As I understand it, the process was not very sophisticated, but fairly standard across the country. At that time the companies were very regional; there weren't any national pickle companies with the possible exception of the H. J. Heinz company.
A company would contract farmers to grow cucumbers, and set up what were known as "salting stations" throughout the region. These are what are frequently modeled as trackside industry elements, and as described previously are sheds with a dozen or so 800 bushel wooden tanks.
The farmers would deliver cucumbers to these sheds each day by truck to be sorted by size using a mechanical size grader. The farmer was paid a different amount for each size. The cucumbers would then go into a tank designated for that size, and when full the tank would be "capped" with wooden boards. Then the tank was filled with water over the tops of the caps and some salt was added. Naturally occuring acetobacter would then ferment the sugars in the cucumbers and create lactic acid, basically sterilizing the cucumbers and preventing any further spoilage.
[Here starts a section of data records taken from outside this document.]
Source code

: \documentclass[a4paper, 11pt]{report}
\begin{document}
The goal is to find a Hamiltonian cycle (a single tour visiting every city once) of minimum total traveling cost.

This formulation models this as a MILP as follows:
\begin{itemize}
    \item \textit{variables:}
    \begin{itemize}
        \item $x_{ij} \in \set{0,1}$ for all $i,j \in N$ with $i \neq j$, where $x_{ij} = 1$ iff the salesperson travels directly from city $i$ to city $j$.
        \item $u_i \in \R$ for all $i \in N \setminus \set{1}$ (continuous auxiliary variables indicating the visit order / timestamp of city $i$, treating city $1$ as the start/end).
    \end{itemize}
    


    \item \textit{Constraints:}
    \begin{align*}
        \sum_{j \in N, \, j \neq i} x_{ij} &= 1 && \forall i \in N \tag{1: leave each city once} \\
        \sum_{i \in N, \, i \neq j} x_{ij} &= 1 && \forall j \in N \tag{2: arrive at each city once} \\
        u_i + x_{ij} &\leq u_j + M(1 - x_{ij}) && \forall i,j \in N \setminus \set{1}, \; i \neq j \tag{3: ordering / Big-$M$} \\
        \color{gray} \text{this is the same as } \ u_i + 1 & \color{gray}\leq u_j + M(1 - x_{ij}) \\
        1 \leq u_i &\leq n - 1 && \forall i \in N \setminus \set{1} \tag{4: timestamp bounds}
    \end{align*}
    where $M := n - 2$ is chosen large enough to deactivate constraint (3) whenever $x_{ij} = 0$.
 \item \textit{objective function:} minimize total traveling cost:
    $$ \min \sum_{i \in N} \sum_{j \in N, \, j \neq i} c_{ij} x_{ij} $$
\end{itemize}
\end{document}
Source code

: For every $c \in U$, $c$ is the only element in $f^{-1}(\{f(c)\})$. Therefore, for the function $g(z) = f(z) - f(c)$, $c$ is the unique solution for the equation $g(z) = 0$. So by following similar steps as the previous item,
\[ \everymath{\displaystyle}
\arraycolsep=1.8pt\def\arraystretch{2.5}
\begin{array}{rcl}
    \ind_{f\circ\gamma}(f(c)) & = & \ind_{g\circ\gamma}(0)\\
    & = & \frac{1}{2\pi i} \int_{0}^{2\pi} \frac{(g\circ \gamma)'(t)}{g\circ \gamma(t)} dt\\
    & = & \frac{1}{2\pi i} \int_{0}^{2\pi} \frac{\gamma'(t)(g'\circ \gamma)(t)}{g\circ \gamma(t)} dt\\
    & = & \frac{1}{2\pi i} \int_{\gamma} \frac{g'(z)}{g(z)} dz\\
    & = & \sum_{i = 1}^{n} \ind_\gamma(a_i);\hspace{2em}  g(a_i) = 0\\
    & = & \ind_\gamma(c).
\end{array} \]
At this point the cucumbers were preserved and ready to move, and the infamous pickle car would be brought in and loaded with either wheelbarrows or bucket elevators, if the facility was highly advanced. The rail car would then take the cucumbers to the main pickle factory, where they were either desalted and packed in glass jars with a vinegar brine, or stored in more outdoor tanks on the premises of the main factory. In this condition the pickles were also protected from freezing, alowing operations to continue in the winter.
We still use this method of preservation to a certain extent, but we no longer use pickle cars or salting stations. Reefer trucks now deliver cucumbers directly to the main factory, and most of the pickles are packed directly in glass (or even plastic), a method called "fresh pack". the salting tanks we use for "naturally cured" pickles in our current facility in Chaska, Minnesota are made out of fiberglass.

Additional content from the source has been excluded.